Two brothers, whose father is a former three-time national high jump champion in Algeria, make up half of Farragut’s representation as top youth track and field athletes nationwide gather in Houston this week for AAU Junior Olympics.
Mohamed Boutaleb, a rising sophomore at Farragut High School, is a special story.
Mohamed, 16, who qualified for the 1500-meter run, 2000-steeplechase and 3000 run in 15-16-year-old category, earned the annual “Jacket Award,” a light brown leisure suit jacket from his Knoxville Youth Athletics Competitive Track and Field/Cross Country program.
It’s passed on each year, going to “someone who exemplifies what we want in an athlete in the program,” Brent Smith, KTA distance coach, said. “We look at improvement, we look at performance, we take a big look at character.”
Little brother Elias Adam Boutaleb, 9, a rising fourth-grader at Northshore Elementary School, qualified for 1500 and 800 runs in the 9 age group.
Colin Summie, 9, a rising fourth-grader at Farragut Intermediate School and third-grade state champion in cross country [1-mile run], qualified in the 800 and 1500 in the 10 age group.
Ian Oosterling, a rising sixth-grade sprinter, qualified in the 100- and 200-meter runs in 11-and-12 age group.
Athletes must have finished in top six in region to quality for nationals.
“One thing that stands out with Mohamed that we’ve really been impressed with is that last summer was his first time ever competing in running,” Smith said.
“I’ve rarely seen a kid who has only been running for two years accomplish what he has,” Shane Begnaud, KYA head coach, said.
Religious demands meant Mohamed had to fast from sunrise to sunset for 25 straight days — no food or drink, even water — while training during the heat of the day.
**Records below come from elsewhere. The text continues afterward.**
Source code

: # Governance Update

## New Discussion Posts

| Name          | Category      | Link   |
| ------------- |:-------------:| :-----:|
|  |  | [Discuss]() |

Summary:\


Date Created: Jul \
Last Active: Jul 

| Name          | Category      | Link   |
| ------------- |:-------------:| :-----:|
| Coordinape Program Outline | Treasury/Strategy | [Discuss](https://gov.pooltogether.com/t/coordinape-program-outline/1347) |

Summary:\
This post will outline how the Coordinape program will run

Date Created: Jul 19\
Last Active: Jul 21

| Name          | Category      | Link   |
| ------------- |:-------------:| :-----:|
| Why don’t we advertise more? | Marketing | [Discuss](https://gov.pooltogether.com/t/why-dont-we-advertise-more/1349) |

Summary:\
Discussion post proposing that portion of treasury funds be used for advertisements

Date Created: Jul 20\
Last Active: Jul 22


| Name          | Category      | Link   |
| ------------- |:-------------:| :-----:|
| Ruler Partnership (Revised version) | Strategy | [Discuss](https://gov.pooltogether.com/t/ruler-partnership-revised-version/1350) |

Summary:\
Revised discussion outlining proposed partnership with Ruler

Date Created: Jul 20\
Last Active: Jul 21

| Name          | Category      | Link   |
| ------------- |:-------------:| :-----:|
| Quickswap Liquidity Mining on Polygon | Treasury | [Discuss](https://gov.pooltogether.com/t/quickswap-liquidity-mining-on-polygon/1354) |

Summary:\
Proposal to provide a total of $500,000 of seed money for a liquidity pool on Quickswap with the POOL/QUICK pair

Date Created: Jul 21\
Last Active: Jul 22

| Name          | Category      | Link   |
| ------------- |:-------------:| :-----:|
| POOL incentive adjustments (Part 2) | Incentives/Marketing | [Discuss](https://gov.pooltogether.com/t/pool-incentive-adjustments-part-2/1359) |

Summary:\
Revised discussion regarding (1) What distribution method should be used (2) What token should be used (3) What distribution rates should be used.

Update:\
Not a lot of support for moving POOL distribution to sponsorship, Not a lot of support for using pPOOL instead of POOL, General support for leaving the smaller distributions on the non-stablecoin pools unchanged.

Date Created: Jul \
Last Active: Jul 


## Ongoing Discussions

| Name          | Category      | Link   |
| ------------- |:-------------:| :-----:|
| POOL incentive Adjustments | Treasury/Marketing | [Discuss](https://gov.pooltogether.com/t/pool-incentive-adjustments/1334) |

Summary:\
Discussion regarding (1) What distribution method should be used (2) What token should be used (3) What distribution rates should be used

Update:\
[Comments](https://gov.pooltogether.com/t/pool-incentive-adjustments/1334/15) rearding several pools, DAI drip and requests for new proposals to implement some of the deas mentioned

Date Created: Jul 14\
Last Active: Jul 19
That faster period lasted through Mohamed’s region qualifying performances.
“He’s done something I’ve never seen done before: train really hard with us and improve, while he’s [unable] to eat or drink from sunrise to sunset,” Smith said. “He’s been able to do a lot despite challenges other than what every other runner faces.
“Mohamed is a little quiet, really reserved, but he is very coachable. He takes what you teach him and really tries to apply it,” Smith added.
Alias is the more outgoing Boutaleb sibling. “He’s a good kid. … He’s still trying to find his groove as a runner,” Smith said.
“Another very smart kid. Same as his brother, very athletic. … Work ethic is great,” Begnaud said. “… He can actually do any event from the 200 to the 1500.
“And a little bit more outspoken.”
Ian “is another excellent kid. Very coachable and he wants to win,” Begnaud said.
Colin “is an excellent kid. He has a strong desire to get better every single day in practice. This is his first nationals and he’s going with a purpose, that he wants to come back with a medal,” Begnaud said.